→ **Task instructions**
For each line in the data that includes "interesting", make a copy.

(Stored dataset items)
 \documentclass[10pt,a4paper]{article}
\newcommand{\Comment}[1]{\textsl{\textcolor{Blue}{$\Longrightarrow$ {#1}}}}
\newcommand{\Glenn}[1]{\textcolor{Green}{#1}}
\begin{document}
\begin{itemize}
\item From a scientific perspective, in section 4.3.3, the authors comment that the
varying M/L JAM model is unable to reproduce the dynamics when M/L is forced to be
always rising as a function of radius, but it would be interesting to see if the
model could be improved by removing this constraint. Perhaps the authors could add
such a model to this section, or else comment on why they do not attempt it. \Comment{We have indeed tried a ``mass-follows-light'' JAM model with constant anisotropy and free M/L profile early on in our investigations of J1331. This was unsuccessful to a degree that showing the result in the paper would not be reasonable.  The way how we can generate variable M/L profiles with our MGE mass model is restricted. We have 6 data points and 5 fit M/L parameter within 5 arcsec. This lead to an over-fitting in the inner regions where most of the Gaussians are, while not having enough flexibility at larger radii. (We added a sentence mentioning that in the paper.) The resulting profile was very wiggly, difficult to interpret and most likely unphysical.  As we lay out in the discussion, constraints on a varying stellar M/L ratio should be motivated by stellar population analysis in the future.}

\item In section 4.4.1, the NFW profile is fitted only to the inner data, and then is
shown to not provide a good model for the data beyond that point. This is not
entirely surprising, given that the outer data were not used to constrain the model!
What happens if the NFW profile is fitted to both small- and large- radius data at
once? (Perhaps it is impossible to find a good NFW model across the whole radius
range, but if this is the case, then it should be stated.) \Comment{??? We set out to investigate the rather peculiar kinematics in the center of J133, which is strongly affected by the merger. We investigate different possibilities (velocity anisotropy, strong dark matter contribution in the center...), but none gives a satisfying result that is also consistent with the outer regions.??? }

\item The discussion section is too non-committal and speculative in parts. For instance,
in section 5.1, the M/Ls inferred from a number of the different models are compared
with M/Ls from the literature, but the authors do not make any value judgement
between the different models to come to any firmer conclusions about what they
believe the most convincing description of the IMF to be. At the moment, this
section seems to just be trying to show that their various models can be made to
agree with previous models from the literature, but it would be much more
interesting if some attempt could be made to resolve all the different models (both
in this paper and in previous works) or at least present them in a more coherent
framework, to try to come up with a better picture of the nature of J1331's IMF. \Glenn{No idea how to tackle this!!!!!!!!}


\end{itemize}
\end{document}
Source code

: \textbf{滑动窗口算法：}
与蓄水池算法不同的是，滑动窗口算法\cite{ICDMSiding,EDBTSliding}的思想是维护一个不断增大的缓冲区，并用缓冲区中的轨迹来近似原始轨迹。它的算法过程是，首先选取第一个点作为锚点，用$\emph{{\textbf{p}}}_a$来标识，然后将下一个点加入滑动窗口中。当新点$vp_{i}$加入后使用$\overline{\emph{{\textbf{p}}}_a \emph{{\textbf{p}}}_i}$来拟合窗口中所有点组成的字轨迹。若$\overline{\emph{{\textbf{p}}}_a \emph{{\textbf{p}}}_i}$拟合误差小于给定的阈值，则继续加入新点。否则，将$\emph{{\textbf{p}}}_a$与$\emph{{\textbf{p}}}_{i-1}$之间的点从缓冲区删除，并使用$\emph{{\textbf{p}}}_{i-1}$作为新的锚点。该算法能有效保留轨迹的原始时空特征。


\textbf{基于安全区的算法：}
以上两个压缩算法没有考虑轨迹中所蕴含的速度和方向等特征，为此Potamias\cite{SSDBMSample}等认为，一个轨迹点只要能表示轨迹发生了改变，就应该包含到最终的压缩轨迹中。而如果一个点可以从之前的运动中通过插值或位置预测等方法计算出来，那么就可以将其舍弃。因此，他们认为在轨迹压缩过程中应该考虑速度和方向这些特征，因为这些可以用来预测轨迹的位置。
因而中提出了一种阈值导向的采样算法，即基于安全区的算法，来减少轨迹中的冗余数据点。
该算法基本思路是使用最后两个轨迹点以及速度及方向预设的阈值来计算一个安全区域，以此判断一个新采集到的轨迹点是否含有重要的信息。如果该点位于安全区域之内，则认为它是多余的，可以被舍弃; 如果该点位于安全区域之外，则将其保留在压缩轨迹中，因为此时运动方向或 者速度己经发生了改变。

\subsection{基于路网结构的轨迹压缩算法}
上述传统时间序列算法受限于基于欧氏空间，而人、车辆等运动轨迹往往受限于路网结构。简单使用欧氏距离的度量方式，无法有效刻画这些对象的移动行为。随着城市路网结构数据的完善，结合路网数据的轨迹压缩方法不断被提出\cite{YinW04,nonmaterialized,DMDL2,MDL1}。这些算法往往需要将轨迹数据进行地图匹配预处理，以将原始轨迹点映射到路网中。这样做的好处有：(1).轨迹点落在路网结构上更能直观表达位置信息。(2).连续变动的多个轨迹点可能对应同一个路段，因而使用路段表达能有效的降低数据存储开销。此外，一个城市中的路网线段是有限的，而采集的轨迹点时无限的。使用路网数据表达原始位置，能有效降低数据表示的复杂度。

* * *

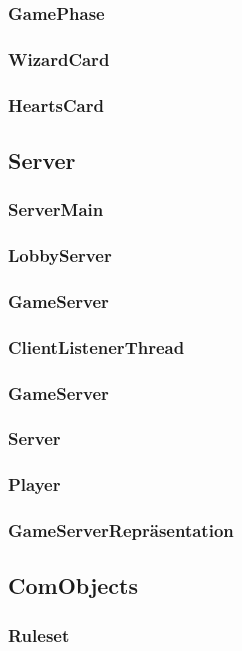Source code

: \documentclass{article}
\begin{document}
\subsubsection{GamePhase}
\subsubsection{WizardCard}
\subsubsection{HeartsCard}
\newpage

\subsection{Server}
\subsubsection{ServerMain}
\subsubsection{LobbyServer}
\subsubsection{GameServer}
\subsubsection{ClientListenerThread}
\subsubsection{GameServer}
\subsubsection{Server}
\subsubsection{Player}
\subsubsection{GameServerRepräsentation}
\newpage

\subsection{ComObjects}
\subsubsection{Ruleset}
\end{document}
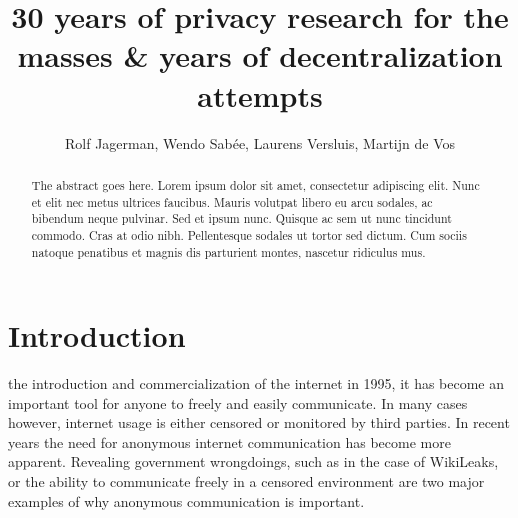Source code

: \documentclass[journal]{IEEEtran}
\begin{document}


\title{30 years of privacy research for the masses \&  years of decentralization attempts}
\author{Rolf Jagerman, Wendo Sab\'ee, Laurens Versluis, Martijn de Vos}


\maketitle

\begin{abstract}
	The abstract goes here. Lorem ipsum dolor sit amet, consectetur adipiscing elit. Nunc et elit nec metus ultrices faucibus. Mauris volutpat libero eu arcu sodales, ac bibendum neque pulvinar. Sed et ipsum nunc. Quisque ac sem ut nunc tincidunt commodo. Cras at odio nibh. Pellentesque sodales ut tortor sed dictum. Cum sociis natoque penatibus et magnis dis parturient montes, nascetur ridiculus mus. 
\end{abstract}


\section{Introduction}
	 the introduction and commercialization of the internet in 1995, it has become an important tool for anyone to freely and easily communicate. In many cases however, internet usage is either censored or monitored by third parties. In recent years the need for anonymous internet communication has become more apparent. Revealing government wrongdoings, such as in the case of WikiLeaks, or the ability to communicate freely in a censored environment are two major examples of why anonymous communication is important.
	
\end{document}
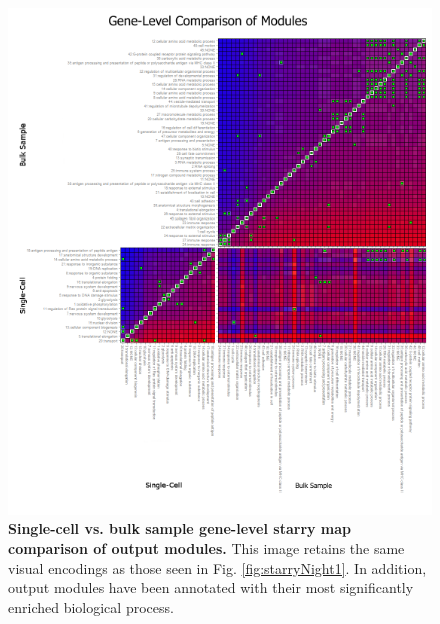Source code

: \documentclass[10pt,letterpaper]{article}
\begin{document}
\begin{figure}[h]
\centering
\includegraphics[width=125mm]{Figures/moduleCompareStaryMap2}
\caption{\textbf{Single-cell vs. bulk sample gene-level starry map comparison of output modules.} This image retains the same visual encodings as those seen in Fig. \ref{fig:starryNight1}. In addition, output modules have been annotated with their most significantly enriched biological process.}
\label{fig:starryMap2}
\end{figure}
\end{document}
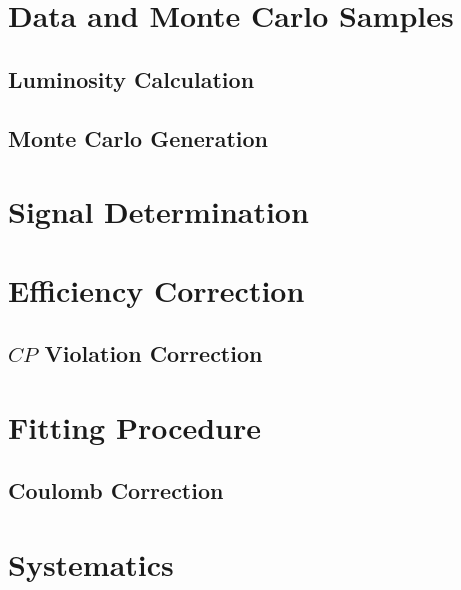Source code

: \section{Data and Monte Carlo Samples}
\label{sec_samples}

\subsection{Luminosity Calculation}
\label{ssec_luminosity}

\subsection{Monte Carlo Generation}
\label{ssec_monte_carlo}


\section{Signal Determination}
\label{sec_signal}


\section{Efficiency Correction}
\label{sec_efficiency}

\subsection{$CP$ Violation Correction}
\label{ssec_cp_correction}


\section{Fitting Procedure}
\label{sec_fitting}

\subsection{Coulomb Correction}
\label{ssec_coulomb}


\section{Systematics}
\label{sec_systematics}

→ **Final answer**
always rising as a function of radius, but it would be interesting to see if the
interesting if some attempt could be made to resolve all the different models (both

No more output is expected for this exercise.